A pesar de su creciente conjunto de habilidades, los ingresos de Duane parece que no aumentaron significativamente durante su vida. Estuvo, parece, siempre muy cerca del límite. Por cierto, no puedo pretender que lo conocí bien. Tal vez desperdició su dinero en vicios secretos, pero la probabilidad de que sus ingresos simplemente se estancaran durante cuatro décadas ciertamente corresponde a un modelo nacional.

Entre 1971 y 2007, los salarios por hora en EE.UU. solo aumentaron en un 4%. (¡No 4% por año, sino 4% en 36 años!) Durante esas mismas décadas, la productividad se duplicó esencialmente y aumentó 99%. En otras palabras, la productividad del trabajador promedio aumentó 25 veces más que el salario.

Fue, por cierto, una bonanza para las corporaciones y los estadounidenses más ricos. En 1976 el 1% de las familias estadounidenses poseía un 19% de la riqueza del país. En el año 2000, poseía el 40%. En los mismos años, el 58% de cada dólar de aumento de los ingresos lo percibió ese 1%.

Hubo, sin embargo, un pequeño problema: los estadounidenses se venden unos a otros más de un 70% de lo que producen. Si la mayoría de los trabajadores estadounidenses producían más, sin ganar más, ¿quién iba a comprarlo todo?
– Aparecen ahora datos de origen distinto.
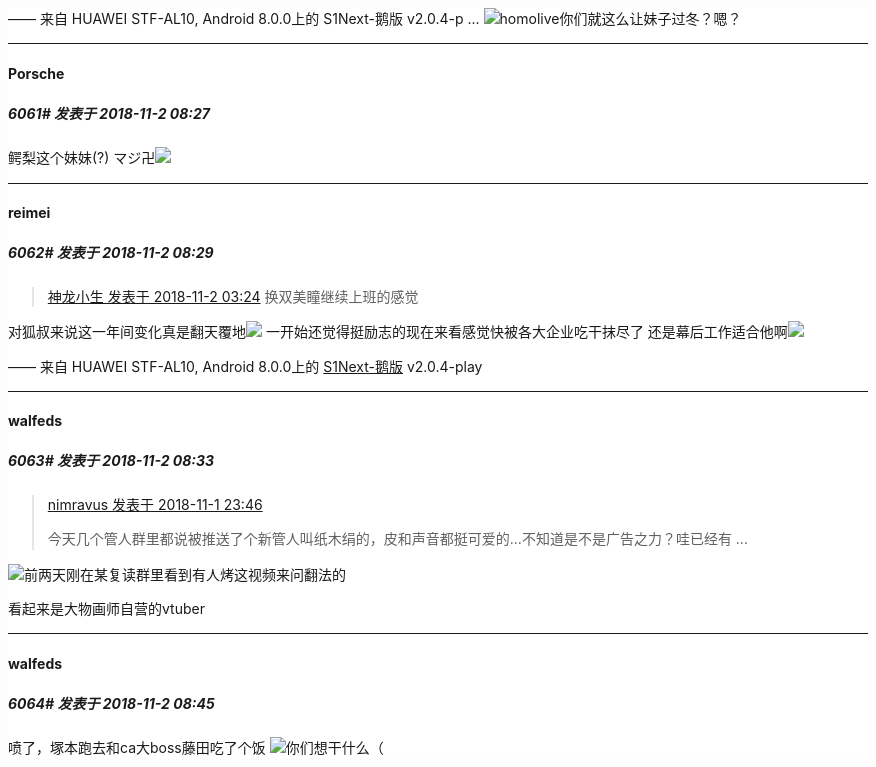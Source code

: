 
—— 来自 HUAWEI STF-AL10, Android 8.0.0上的 S1Next-鹅版 v2.0.4-p ...</blockquote>
<img src="https://static.saraba1st.com/image/smiley/face2017/037.png" referrerpolicy="no-referrer">homolive你们就这么让妹子过冬？嗯？


-----

####  Porsche  
##### 6061#       发表于 2018-11-2 08:27


鳄梨这个妹妹(?)
マジ卍<img src="https://static.saraba1st.com/image/smiley/face2017/018.png" referrerpolicy="no-referrer">


-----

####  reimei  
##### 6062#       发表于 2018-11-2 08:29


<blockquote><a href="httphttps://bbs.saraba1st.com/2b/forum.php?mod=redirect&amp;goto=findpost&amp;pid=41458986&amp;ptid=1749659" target="_blank">神龙小生 发表于 2018-11-2 03:24</a>
换双美瞳继续上班的感觉</blockquote>
对狐叔来说这一年间变化真是翻天覆地<img src="https://static.saraba1st.com/image/smiley/face2017/001.png" referrerpolicy="no-referrer">
一开始还觉得挺励志的现在来看感觉快被各大企业吃干抹尽了
还是幕后工作适合他啊<img src="https://static.saraba1st.com/image/smiley/face2017/038.png" referrerpolicy="no-referrer">

—— 来自 HUAWEI STF-AL10, Android 8.0.0上的 [S1Next-鹅版](https://github.com/ykrank/S1-Next/releases) v2.0.4-play


-----

####  walfeds  
##### 6063#       发表于 2018-11-2 08:33


<blockquote><a href="httphttps://bbs.saraba1st.com/2b/forum.php?mod=redirect&amp;goto=findpost&amp;pid=41458113&amp;ptid=1749659" target="_blank">nimravus 发表于 2018-11-1 23:46</a>

今天几个管人群里都说被推送了个新管人叫纸木绢的，皮和声音都挺可爱的...不知道是不是广告之力？哇已经有 ...</blockquote>
<img src="https://static.saraba1st.com/image/smiley/face2017/068.png" referrerpolicy="no-referrer">前两天刚在某复读群里看到有人烤这视频来问翻法的

看起来是大物画师自营的vtuber


-----

####  walfeds  
##### 6064#       发表于 2018-11-2 08:45


喷了，塚本跑去和ca大boss藤田吃了个饭
<img src="https://static.saraba1st.com/image/smiley/face2017/037.png" referrerpolicy="no-referrer">你们想干什么（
Los directores ejecutivos y los financistas estaban desesperados por responder a esa pregunta, porque durante esos años de alta productividad y bajos salarios, inmensos beneficios y “rendimientos” se acumularon en cuentas de corretaje y bancos. Pero un banco no puede conservar su dinero en el banco. Bajo la presión de esos crecientes cúmulos de capital, la respuesta que ofrecieron a trabajadores-consumidores como Duane fue: en lugar de pagaros lo suficiente para comprar lo que producís, os prestaremos el dinero.

Primero prestaron para cosas de valor: coches, casas, educación universitaria; luego, a través de las tarjetas de crédito, para los gastos diarios del hogar. Como llegamos a comprender después de la catástrofe de 2008, el máximo esquema Ponzi de la era involucraba la combinación y reventa de préstamos hipotecarios a gente que para empezar no podía permitirse una casa.

La respuesta a los que cada vez tenían menos dinero para gastar era: pedid más préstamos. La locura de prestar dinero a gente con salarios estancados o en disminución podrá parecer obvia ahora, pero como muchos castillos de naipes debió de parecer bastante sólida entonces. A pesar de todo no subestimemos a nuestros principales financistas. En un programa de CNBC preguntaron al expresidente de la Reserva Federal, Alan Greenspan, por qué nadie había previsto la llegada de la crisis hipotecaria y dijo a los banqueros: “¿Saben? Esto va a terminar mal”.

Greenspan respondió: “No es que no hayan sabido que los riesgos existían, quiero decir que hablé con ellos. No es que hayan sido tontos. Sabían precisamente lo que estaba sucediendo. La vasta mayoría pensaba que sabía cuándo retirarse”.

De hecho, la creatividad financiera había mantenido en pie ese vehículo desequilibrado durante un tiempo notablemente largo. A pesar de todo acabó colapsando como cualquier otro esquema Ponzi, y entonces la recesión prolongada de Duane se convirtió en la Gran Recesión del mundo.